Assigned task — Each line in the listing below that contains "tests" should be returned.

Extracted data —
______________________________
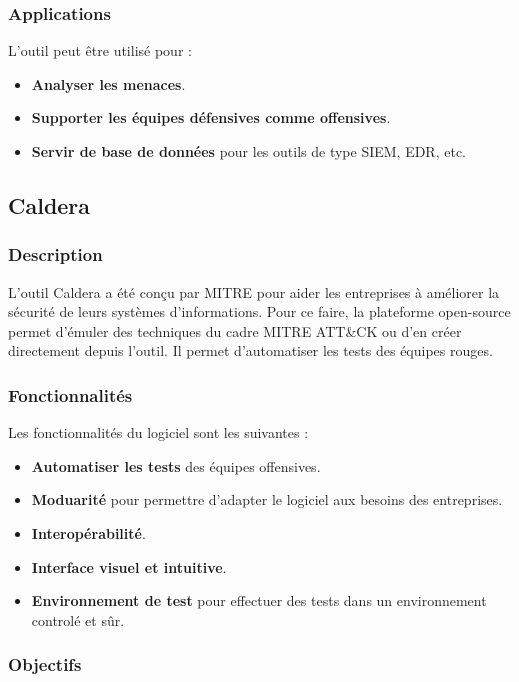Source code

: \documentclass[12pt,letterpaper]{article}
\begin{document}
\subsubsection{Applications}

L'outil peut être utilisé pour :
\begin{itemize}
    \item \textbf{Analyser les menaces}.
    \item \textbf{Supporter les équipes défensives comme offensives}.
    \item \textbf{Servir de base de données} pour les outils de type SIEM, EDR, etc.
\end{itemize}

\subsection{Caldera}

\subsubsection{Description}

L'outil Caldera a été conçu par MITRE pour aider les entreprises à améliorer la sécurité de leurs systèmes d'informations.
Pour ce faire, la plateforme open-source permet d'émuler des techniques du cadre MITRE ATT\&CK ou d'en créer directement depuis l'outil.
Il permet d'automatiser les tests des équipes rouges.

\subsubsection{Fonctionnalités}

Les fonctionnalités du logiciel sont les suivantes :
\begin{itemize}
   \item \textbf{Automatiser les tests} des équipes offensives.
   \item \textbf{Moduarité} pour permettre d'adapter le logiciel aux besoins des entreprises.
   \item \textbf{Interopérabilité}.
   \item \textbf{Interface visuel et intuitive}.
   \item \textbf{Environnement de test} pour effectuer des tests dans un environnement controlé et sûr.
\end{itemize}

\subsubsection{Objectifs}
\end{document}
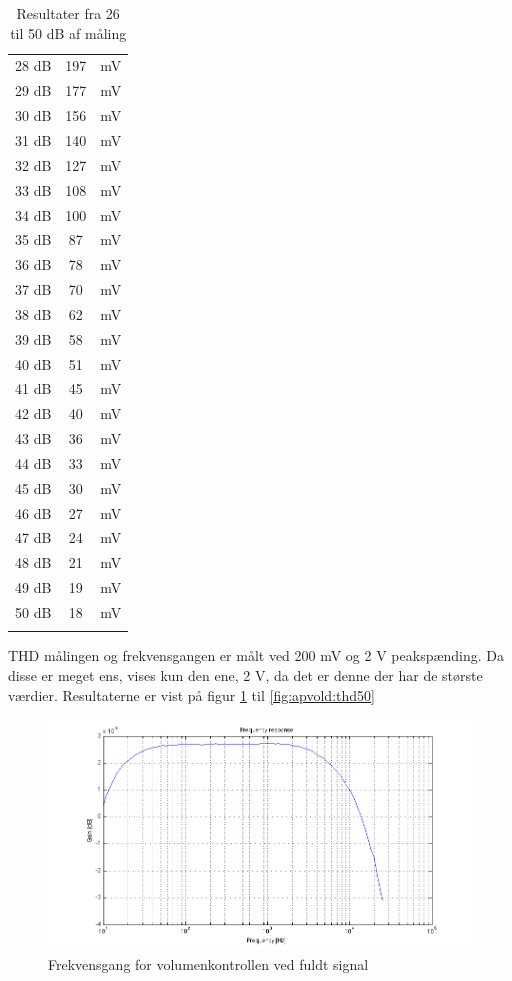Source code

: \begin{table}[h]
\begin{minipage}[b]{0.45\linewidth}
\begin{tabular}{l|c|l}
28 dB & 197 & mV \\[4pt]
29 dB & 177 & mV \\[4pt]
30 dB & 156 & mV \\[4pt]
31 dB & 140 & mV \\[4pt]
32 dB & 127 & mV \\[4pt]
33 dB & 108 & mV \\[4pt]
34 dB & 100 & mV \\[4pt]
35 dB & 87 & mV \\[4pt]
36 dB & 78 & mV \\[4pt]
37 dB & 70 & mV \\[4pt]
38 dB & 62 & mV \\[4pt]
39 dB & 58 & mV \\[4pt]
40 dB & 51 & mV \\[4pt]
41 dB & 45 & mV \\[4pt]
42 dB & 40 & mV \\[4pt]
43 dB & 36 & mV \\[4pt]
44 dB & 33 & mV \\[4pt]
45 dB & 30 & mV \\[4pt]
46 dB & 27 & mV \\[4pt]
47 dB & 24 & mV \\[4pt]
48 dB & 21 & mV \\[4pt]
49 dB & 19 & mV \\[4pt]
50 dB & 18 & mV \\
& & \\[4pt]
\hline\hline
\end{tabular}
\caption{Resultater fra 26 til 50 dB af måling}
\label{tab:resultat_volumenkontrol2}
\end{minipage}
\end{table}

THD målingen og frekvensgangen er målt ved 200 mV og 2 V peakspænding. Da disse er meget ens, vises kun den ene, 2 V, da det er denne der har de største værdier. Resultaterne er vist på figur \ref{fig:apvold:frek0} til \ref{fig:apvold:thd50}

\begin{figure}[h]
\centering
\includegraphics[width=\textwidth]{maalerapporter/volumenkontrol/2Vniveau0-frek.png}
\caption{Frekvensgang for volumenkontrollen ved fuldt signal}
\label{fig:apvold:frek0}
\end{figure}

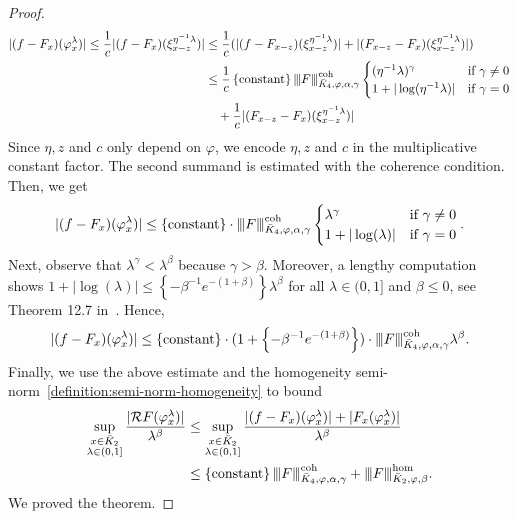 \begin{proof}
  \begin{align*}
    |(f - F_x)(\varphi^\lambda_x)| \leq \frac{1}{c}|(f - F_x)(\xi^{\eta^{-1}\lambda}_{x - z})| &\leq \frac{1}{c}(|(f - F_{x- z})(\xi^{\eta^{-1}\lambda}_{x - z})| + |(F_{x -z} - F_x)(\xi^{\eta^{-1}\lambda}_{x - z})|) \\
    &\leq \frac{1}{c}\left\{ \mathrm{constant} \right\} {\left\vert\kern-0.25ex\left\vert\kern-0.25ex\left\vert F \right\vert\kern-0.25ex\right\vert\kern-0.25ex\right\vert}^{\mathrm{coh}}_{\bar{K}_{4}, \varphi, \alpha, \gamma} \begin{cases}
      (\eta^{-1}\lambda)^\gamma  \quad &\text{if \( \gamma \neq 0 \)}\\
      1 + |\log(\eta^{-1}\lambda)| & \text{if \( \gamma = 0 \)}
    \end{cases} \\ 
     &\hspace{1em}+ \frac{1}{c}|(F_{x -z} - F_x)(\xi^{\eta^{-1}\lambda}_{x - z})|
  \end{align*}
  Since \( \eta, z \) and \( c \) only depend on \( \varphi \), we encode \( \eta, z \) and \( c \) in the multiplicative constant factor. The second summand is estimated with the coherence condition. Then, we get
  \begin{align*}
    |(f - F_x)(\varphi^\lambda_x)| \leq \left\{ \mathrm{constant} \right\} \cdot {\left\vert\kern-0.25ex\left\vert\kern-0.25ex\left\vert F \right\vert\kern-0.25ex\right\vert\kern-0.25ex\right\vert}^{\mathrm{coh}}_{\bar{K}_{4}, \varphi, \alpha, \gamma}\begin{cases}
      \lambda^\gamma  \quad &\text{if \( \gamma \neq 0 \)}\\
      1 + |\log(\lambda)| & \text{if \( \gamma = 0 \)}
    \end{cases}.
  \end{align*}
  Next, observe that \( \lambda^\gamma < \lambda^\beta \) because \( \gamma > \beta \). Moreover, a lengthy computation shows \( 1 + |\log(\lambda)| \leq \left\{ -\beta^{-1}e^{-(1 + \beta)} \right\}\lambda^\beta \) for all \( \lambda \in (0,1] \) and \( \beta \leq 0 \), see Theorem 12.7 in~\cite{caravenna2021hairer}. Hence,
  \begin{align*}
    |(f - F_x)(\varphi^\lambda_x)| \leq \left\{ \mathrm{constant} \right\} \cdot (1 + \left\{ -\beta^{-1}e^{-(1 + \beta)}\right \}) \cdot {\left\vert\kern-0.25ex\left\vert\kern-0.25ex\left\vert F \right\vert\kern-0.25ex\right\vert\kern-0.25ex\right\vert}^{\mathrm{coh}}_{\bar{K}_{4}, \varphi, \alpha, \gamma}  \lambda^\beta.
  \end{align*}
  Finally, we use the above estimate and the homogeneity semi-norm~\eqref{definition:semi-norm-homogeneity} to bound
  \begin{align*}
    \sup_{\substack{x \in \bar{K}_{2} \\ \lambda \in (0,1]}} 
    \frac{|\mathcal{R}F(\varphi^{\lambda}_x)|}{\lambda^\beta} 
    &\leq 
    \sup_{\substack{x \in \bar{K}_{2} \\ \lambda \in (0,1]}} 
    \frac{|(f - F_x)(\varphi^{\lambda}_x)| + |F_x(\varphi^\lambda_x)|}{\lambda^\beta} \\
    &\leq \left\{ \mathrm{constant} \right\} {\left\vert\kern-0.25ex\left\vert\kern-0.25ex\left\vert F \right\vert\kern-0.25ex\right\vert\kern-0.25ex\right\vert}^{\mathrm{coh}}_{\bar{K}_{4}, \varphi, \alpha, \gamma} + {\left\vert\kern-0.25ex\left\vert\kern-0.25ex\left\vert F \right\vert\kern-0.25ex\right\vert\kern-0.25ex\right\vert}^{\mathrm{\hom}}_{\bar{K}_{2}, \varphi, \beta} .
  \end{align*}
  We proved the theorem.
\end{proof}

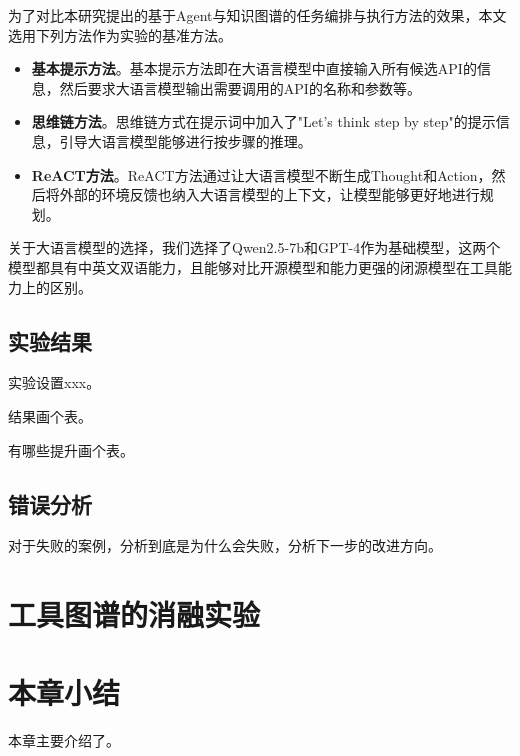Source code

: 为了对比本研究提出的基于Agent与知识图谱的任务编排与执行方法的效果，本文选用下列方法作为实验的基准方法。

\begin{itemize}
  \item  \textbf{基本提示方法}。基本提示方法即在大语言模型中直接输入所有候选API的信息，然后要求大语言模型输出需要调用的API的名称和参数等。
  \item  \textbf{思维链方法}\cite{Wang2023}。思维链方式在提示词中加入了"Let's think step by step"的提示信息，引导大语言模型能够进行按步骤的推理。
  \item  \textbf{ReACT方法}\cite{Yao2023}。ReACT方法通过让大语言模型不断生成Thought和Action，然后将外部的环境反馈也纳入大语言模型的上下文，让模型能够更好地进行规划。
\end{itemize}
\indent

关于大语言模型的选择，我们选择了Qwen2.5-7b和GPT-4作为基础模型，这两个模型都具有中英文双语能力，且能够对比开源模型和能力更强的闭源模型在工具能力上的区别。

\subsection{实验结果}

实验设置xxx。

结果画个表。

有哪些提升画个表。

\label{subsec:exp_results}

\subsection{错误分析}
\label{subsec:error_analysis}

对于失败的案例，分析到底是为什么会失败，分析下一步的改进方向。

\section{工具图谱的消融实验}



\section{本章小结}

本章主要介绍了。
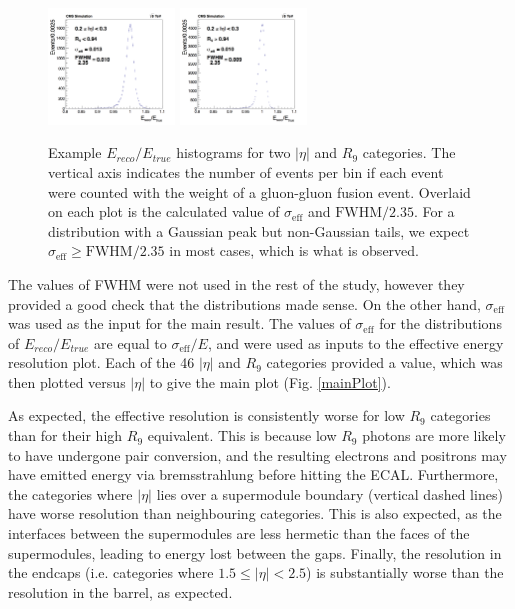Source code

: \documentclass[10pt]{article}
\begin{document}
\begin{figure}[h!]

  \centering
\includegraphics[width=0.3\textwidth]{"Hist2_mva"}\quad\quad\quad
\includegraphics[width=0.3\textwidth]{"Hist25_mva"}
\caption{Example $E_{reco}/E_{true} $ histograms for two $|\eta|$ and $R_{9}$ categories. The vertical axis indicates the number of events per bin if each event were counted with the weight of a gluon-gluon fusion event. Overlaid on each plot is the calculated value of  $\sigma_{\text{eff}}$ and $\text{FWHM}/2.35$. For a distribution with a Gaussian peak but non-Gaussian tails, we expect $\sigma_{\text{eff}} \geq \text{FWHM}/2.35$ in most cases, which is what is observed.}
\label{EtrueEreco}
\end{figure}

The values of FWHM were not used in the rest of the study, however they provided a good check that the distributions made sense. On the other hand, $\sigma_{\text{eff}}$ was used as the input for the main result. The values of $\sigma_{\text{eff}}$ for the distributions of $E_{reco}/E_{true}$ are equal to $\sigma_{\text{eff}}/E$, and were used as inputs to the effective energy resolution plot. Each of the 46 $|\eta|$ and $R_{9}$ categories provided a value, which was then plotted versus $|\eta|$ to give the main plot (Fig. \ref{mainPlot}).

As expected, the effective resolution is consistently worse for low $R_{9}$ categories than for their high $R_9$ equivalent. This is because low $R_9$ photons are more likely to have undergone pair conversion, and the resulting electrons and positrons may have emitted energy via bremsstrahlung before hitting the ECAL. Furthermore, the categories where $|\eta|$ lies over a supermodule boundary (vertical dashed lines) have worse resolution than neighbouring categories. This is also expected, as the interfaces between the supermodules are less hermetic than the faces of the supermodules, leading to energy lost between the gaps. Finally, the resolution in the endcaps (i.e. categories where $1.5\leq |\eta| <2.5$) is substantially worse than the resolution in the barrel, as expected.
\end{document}

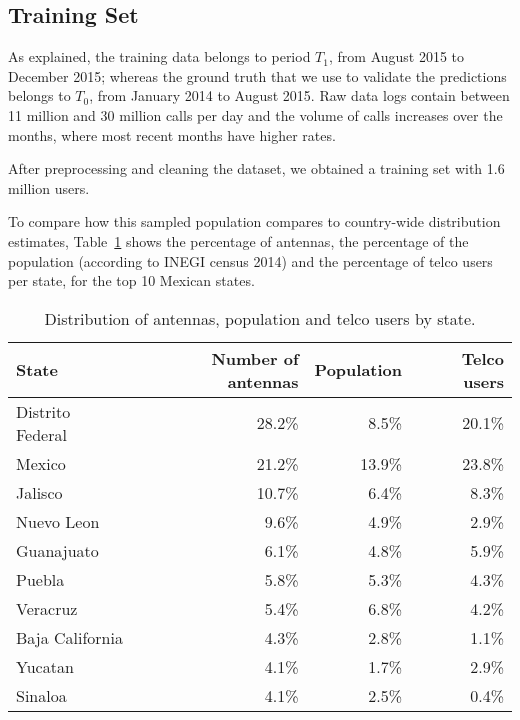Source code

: \subsection{Training Set}

As explained, the training data belongs to period $T_1$, from August 2015 to December 2015;
whereas the ground truth that we use to validate the predictions belongs to $T_0$, from January 2014 to August 2015. Raw data logs contain between 11 million and 30 million calls per day and the volume of calls increases over the months, where most recent months have higher rates.

After preprocessing and cleaning the dataset, we obtained 
a training set with 1.6 million users.

To compare how this sampled population compares to country-wide distribution estimates,
Table~\cref{tab:distribution_by_state} shows the percentage of antennas, the percentage of the population (according to INEGI census 2014) and
the percentage of telco users per state, for the top 10 Mexican states.


\begin{table}[ht]
	\caption{Distribution of antennas, population and telco users by state.}
	\label{tab:distribution_by_state}
	\centering
	\begin{tabular}{l r r r}
		\toprule
		State				& Number of antennas & Population 	& Telco users \\
		\midrule
		Distrito Federal      & 28.2\% 	& 8.5\%		& 20.1\%   \\
		Mexico                     & 21.2\%		&   13.9\% 	& 23.8\%   \\
		Jalisco                   & 10.7\% 	& 6.4\%		& 8.3\%    \\
		Nuevo Leon               & 9.6\%	& 4.9\%		& 2.9\% \\
		Guanajuato               & 6.1\%	& 4.8\%		& 5.9\% \\
		Puebla                     & 5.8\%	& 5.3\%		& 4.3\% \\
		Veracruz                  & 5.4\% 	& 6.8\%		& 4.2\% \\
		Baja California       & 4.3\%	& 2.8\%		& 1.1\% \\
		Yucatan                   & 4.1\%	& 1.7\%		& 2.9\% \\
		Sinaloa                   & 4.1\%	& 2.5\%		& 0.4\% \\
		\bottomrule
	\end{tabular}
\end{table}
______________________________
Answer box —
Il permet d'automatiser les tests des équipes rouges.
   \item \textbf{Automatiser les tests} des équipes offensives.
   \item \textbf{Environnement de test} pour effectuer des tests dans un environnement controlé et sûr.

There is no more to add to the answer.